**Data to examine:**
###

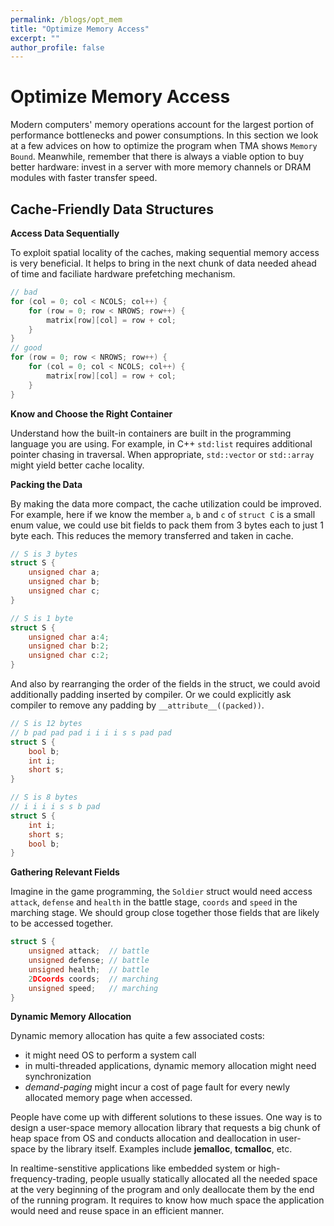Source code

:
```yaml
---
permalink: /blogs/opt_mem
title: "Optimize Memory Access"
excerpt: ""
author_profile: false
---
```


# Optimize Memory Access

Modern computers' memory operations account for the largest portion of performance bottlenecks and power consumptions. In this section we look at a few advices on how to optimize the program when TMA shows `Memory Bound`. Meanwhile, remember that there is always a viable option to buy better hardware: invest in a server with more memory channels or DRAM modules with faster transfer speed.

## Cache-Friendly Data Structures

**Access Data Sequentially**

To exploit spatial locality of the caches, making sequential memory access is very beneficial. It helps to bring in the next chunk of data needed ahead of time and faciliate hardware prefetching mechanism.

```c
// bad
for (col = 0; col < NCOLS; col++) {
    for (row = 0; row < NROWS; row++) {
        matrix[row][col] = row + col;
    }
}
// good
for (row = 0; row < NROWS; row++) {
    for (col = 0; col < NCOLS; col++) {
        matrix[row][col] = row + col;
    }
}
```

**Know and Choose the Right Container**

Understand how the built-in containers are built in the programming language you are using. For example, in C++ `std:list` requires additional pointer chasing in traversal. When appropriate, `std::vector` or `std::array` might yield better cache locality.

**Packing the Data**

By making the data more compact, the cache utilization could be improved. For example, here if we know the member `a`, `b` and `c` of `struct C` is a small enum value, we could use bit fields to pack them from 3 bytes each to just 1 byte each. This reduces the memory transferred and taken in cache.

```c
// S is 3 bytes
struct S {
    unsigned char a;
    unsigned char b;
    unsigned char c;
}

// S is 1 byte 
struct S {
    unsigned char a:4;
    unsigned char b:2;
    unsigned char c:2;
}
```

And also by rearranging the order of the fields in the struct, we could avoid additionally padding inserted by compiler. Or we could explicitly ask compiler to remove any padding by `__attribute__((packed))`.

```c
// S is 12 bytes
// b pad pad pad i i i i s s pad pad
struct S {
    bool b;
    int i;
    short s;
}

// S is 8 bytes
// i i i i s s b pad
struct S {
    int i;
    short s;
    bool b;
}
```

**Gathering Relevant Fields**

Imagine in the game programming, the `Soldier` struct would need access `attack`, `defense` and `health` in the battle stage, `coords` and `speed` in the marching stage. We should group close together those fields that are likely to be accessed together.

```c
struct S {
    unsigned attack;  // battle
    unsigned defense; // battle
    unsigned health;  // battle
    2DCoords coords;  // marching
    unsigned speed;   // marching
}
```

**Dynamic Memory Allocation**

Dynamic memory allocation has quite a few associated costs: 

+ it might need OS to perform a system call
+ in multi-threaded applications, dynamic memory allocation might need synchronization
+ *demand-paging* might incur a cost of page fault for every newly allocated memory page when accessed.

People have come up with different solutions to these issues. One way is to design a user-space memory allocation library that requests a big chunk of heap space from OS and conducts allocation and deallocation in user-space by the library itself. Examples include **jemalloc**, **tcmalloc**, etc.

In realtime-senstitive applications like embedded system or high-frequency-trading, people usually statically allocated all the needed space at the very beginning of the program and only deallocate them by the end of the running program. It requires to know how much space the application would need and reuse space in an efficient manner.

###

State how many lines in the data include the string "locality". Nothing else belongs in the reply.

**Exercise answer:** 2